[Dataset items]
════

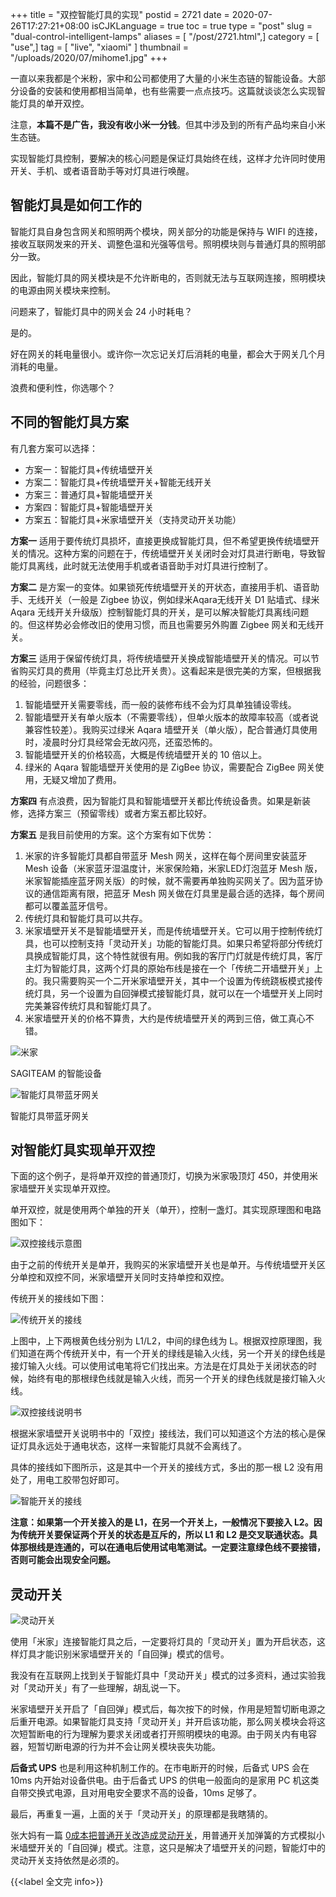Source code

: +++
title = "双控智能灯具的实现"
postid = 2721
date = 2020-07-26T17:27:21+08:00
isCJKLanguage = true
toc = true
type = "post"
slug = "dual-control-intelligent-lamps"
aliases = [ "/post/2721.html",]
category = [ "use",]
tag = [ "live", "xiaomi" ]
thumbnail = "/uploads/2020/07/mihome1.jpg"
+++

一直以来我都是个米粉，家中和公司都使用了大量的小米生态链的智能设备。大部分设备的安装和使用都相当简单，也有些需要一点点技巧。这篇就谈谈怎么实现智能灯具的单开双控。

注意，**本篇不是广告，我没有收小米一分钱**。但其中涉及到的所有产品均来自小米生态链。

实现智能灯具控制，要解决的核心问题是保证灯具始终在线，这样才允许同时使用开关、手机、或者语音助手等对灯具进行唤醒。 <!--more-->

## 智能灯具是如何工作的

智能灯具自身包含网关和照明两个模块，网关部分的功能是保持与 WIFI 的连接，接收互联网发来的开关、调整色温和光强等信号。照明模块则与普通灯具的照明部分一致。

因此，智能灯具的网关模块是不允许断电的，否则就无法与互联网连接，照明模块的电源由网关模块来控制。

问题来了，智能灯具中的网关会 24 小时耗电？

是的。

好在网关的耗电量很小。或许你一次忘记关灯后消耗的电量，都会大于网关几个月消耗的电量。

浪费和便利性，你选哪个？

## 不同的智能灯具方案

有几套方案可以选择：

- 方案一：智能灯具+传统墙壁开关
- 方案二：智能灯具+传统墙壁开关+智能无线开关
- 方案三：普通灯具+智能墙壁开关
- 方案四：智能灯具+智能墙壁开关
- 方案五：智能灯具+米家墙壁开关（支持灵动开关功能）

**方案一** 适用于要传统灯具损坏，直接更换成智能灯具，但不希望更换传统墙壁开关的情况。这种方案的问题在于，传统墙壁开关关闭时会对灯具进行断电，导致智能灯具离线，此时就无法使用手机或者语音助手对灯具进行控制了。

**方案二** 是方案一的变体。如果锁死传统墙壁开关的开状态，直接用手机、语音助手、无线开关（一般是 Zigbee 协议，例如绿米Aqara无线开关 D1 贴墙式、绿米 Aqara 无线开关升级版）控制智能灯具的开关，是可以解决智能灯具离线问题的。但这样势必会修改旧的使用习惯，而且也需要另外购置 Zigbee 网关和无线开关。

**方案三** 适用于保留传统灯具，将传统墙壁开关换成智能墙壁开关的情况。可以节省购买灯具的费用（毕竟主灯总比开关贵）。这看起来是很完美的方案，但根据我的经验，问题很多：

1. 智能墙壁开关需要零线，而一般的装修布线不会为灯具单独铺设零线。
2. 智能墙壁开关有单火版本（不需要零线），但单火版本的故障率较高（或者说兼容性较差）。我购买过绿米 Aqara 墙壁开关（单火版），配合普通灯具使用时，凌晨时分灯具经常会无故闪亮，还蛮恐怖的。
3. 智能墙壁开关的价格较高，大概是传统墙壁开关的 10 倍以上。
4. 绿米的 Aqara 智能墙壁开关使用的是 ZigBee 协议，需要配合 ZigBee 网关使用，无疑又增加了费用。

**方案四** 有点浪费，因为智能灯具和智能墙壁开关都比传统设备贵。如果是新装修，选择方案三（预留零线）或者方案五都比较好。

**方案五** 是我目前使用的方案。这个方案有如下优势：

1. 米家的许多智能灯具都自带蓝牙 Mesh 网关，这样在每个房间里安装蓝牙 Mesh 设备（米家蓝牙湿温度计，米家保险箱，米家LED灯泡蓝牙 Mesh 版，米家智能插座蓝牙网关版）的时候，就不需要再单独购买网关了。因为蓝牙协议的通信距离有限，把蓝牙 Mesh 网关做在灯具里是最合适的选择，每个房间都可以覆盖蓝牙信号。
2. 传统灯具和智能灯具可以共存。
3. 米家墙壁开关不是智能墙壁开关，而是传统墙壁开关。它可以用于控制传统灯具，也可以控制支持「灵动开关」功能的智能灯具。如果只希望将部分传统灯具换成智能灯具，这个特性就很有用。例如我的客厅门灯就是传统灯具，客厅主灯为智能灯具，这两个灯具的原始布线是接在一个「传统二开墙壁开关」上的。我只需要购买一个二开米家墙壁开关，其中一个设置为传统跷板模式接传统灯具，另一个设置为自回弹模式接智能灯具，就可以在一个墙壁开关上同时完美兼容传统灯具和智能灯具了。
4. 米家墙壁开关的价格不算贵，大约是传统墙壁开关的两到三倍，做工真心不错。

![米家](/uploads/2020/07/mihome1.jpg)

SAGITEAM 的智能设备

![智能灯具带蓝牙网关](/uploads/2020/07/mihome2.jpg)

智能灯具带蓝牙网关

## 对智能灯具实现单开双控

下面的这个例子，是将单开双控的普通顶灯，切换为米家吸顶灯 450，并使用米家墙壁开关实现单开双控。

单开双控，就是使用两个单独的开关（单开），控制一盏灯。其实现原理图和电路图如下：

![双控接线示意图](/uploads/2020/07/c2.jpg)

由于之前的传统开关是单开，我购买的米家墙壁开关也是单开。与传统墙壁开关区分单控和双控不同，米家墙壁开关同时支持单控和双控。

传统开关的接线如下图：

![传统开关的接线](/uploads/2020/07/mihome4.jpg)

上图中，上下两根黄色线分别为 L1/L2，中间的绿色线为 L。根据双控原理图，我们知道在两个传统开关中，有一个开关的绿线是输入火线，另一个开关的绿色线是接灯输入火线。可以使用试电笔将它们找出来。方法是在灯具处于关闭状态的时候，始终有电的那根绿色线就是输入火线，而另一个开关的绿色线就是接灯输入火线。

![双控接线说明书](/uploads/2020/07/mihome5.jpg)

根据米家墙壁开关说明书中的「双控」接线法，我们可以知道这个方法的核心是保证灯具永远处于通电状态，这样一来智能灯具就不会离线了。

具体的接线如下图所示，这是其中一个开关的接线方式，多出的那一根 L2 没有用处了，用电工胶带包好即可。

![智能开关的接线](/uploads/2020/07/mihome3.jpg)

**注意：如果第一个开关接入的是 L1，在另一个开关上，一般情况下要接入 L2。因为传统开关要保证两个开关的状态是互斥的，所以 L1 和 L2 是交叉联通状态。具体那根线是连通的，可以在通电后使用试电笔测试。一定要注意绿色线不要接错，否则可能会出现安全问题。**

## 灵动开关

![灵动开关](/uploads/2020/07/mihome6.jpg)

使用「米家」连接智能灯具之后，一定要将灯具的「灵动开关」置为开启状态，这样灯具才能识别米家墙壁开关的「自回弹」模式的信号。

我没有在互联网上找到关于智能灯具中「灵动开关」模式的过多资料，通过实验我对「灵动开关」有了一些理解，胡乱说一下。

米家墙壁开关开启了「自回弹」模式后，每次按下的时候，作用是短暂切断电源之后重开电源。如果智能灯具支持「灵动开关」并开启该功能，那么网关模块会将这次短暂断电的行为理解为要求关闭或者打开照明模块的电源。由于网关内有电容器，短暂切断电源的行为并不会让网关模块丧失功能。

**后备式 UPS** 也是利用这种机制工作的。在市电断开的时候，后备式 UPS 会在 10ms 内开始对设备供电。由于后备式 UPS 的供电一般面向的是家用 PC 机这类自带交换式电源，且对用电安全要求不高的设备，10ms 足够了。

最后，再重复一遍，上面的关于「灵动开关」的原理都是我瞎猜的。

张大妈有一篇 [0成本把普通开关改造成灵动开关](https://post.smzdm.com/p/akm7l3mr/)，用普通开关加弹簧的方式模拟小米墙壁开关的「自回弹」模式。注意，这只是解决了墙壁开关的问题，智能灯中的灵动开关支持依然是必须的。

{{<label 全文完 info>}}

════

The task:
Would you copy out each line of the records above where the word "uploads" occurs?

Answer section:
thumbnail = "/uploads/2020/07/mihome1.jpg"
![米家](/uploads/2020/07/mihome1.jpg)
![智能灯具带蓝牙网关](/uploads/2020/07/mihome2.jpg)
![双控接线示意图](/uploads/2020/07/c2.jpg)
![传统开关的接线](/uploads/2020/07/mihome4.jpg)
![双控接线说明书](/uploads/2020/07/mihome5.jpg)
![智能开关的接线](/uploads/2020/07/mihome3.jpg)
![灵动开关](/uploads/2020/07/mihome6.jpg)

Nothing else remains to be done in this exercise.